AudioCLIP: Extending CLIP to Image, Text and Audio
This work addresses the need for unified multimodal models that handle audio, text, and images, enabling zero-shot generalization and cross-modal querying, though it is incremental as it builds directly on CLIP.
The authors tackled the problem of extending multimodal learning to include audio alongside images and text by proposing AudioCLIP, which integrates an audio model into the CLIP framework, achieving state-of-the-art accuracies of 90.07% on UrbanSound8K and 97.15% on ESC-50 for environmental sound classification.

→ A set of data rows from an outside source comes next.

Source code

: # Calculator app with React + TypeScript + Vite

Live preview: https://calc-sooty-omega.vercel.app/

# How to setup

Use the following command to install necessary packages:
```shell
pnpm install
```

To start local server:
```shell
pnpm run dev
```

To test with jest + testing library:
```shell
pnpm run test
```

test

In the past, the rapidly evolving field of sound classification greatly benefited from the application of methods from other domains. Today, we observe the trend to fuse domain-specific tasks and approaches together, which provides the community with new outstanding models. In this work, we present an extension of the CLIP model that handles audio in addition to text and images. Our proposed model incorporates the ESResNeXt audio-model into the CLIP framework using the AudioSet dataset. Such a combination enables the proposed model to perform bimodal and unimodal classification and querying, while keeping CLIP's ability to generalize to unseen datasets in a zero-shot inference fashion. AudioCLIP achieves new state-of-the-art results in the Environmental Sound Classification (ESC) task, out-performing other approaches by reaching accuracies of 90.07% on the UrbanSound8K and 97.15% on the ESC-50 datasets. Further it sets new baselines in the zero-shot ESC-task on the same datasets (68.78% and 69.40%, respectively). Finally, we also assess the cross-modal querying performance of the proposed model as well as the influence of full and partial training on the results. For the sake of reproducibility, our code is published.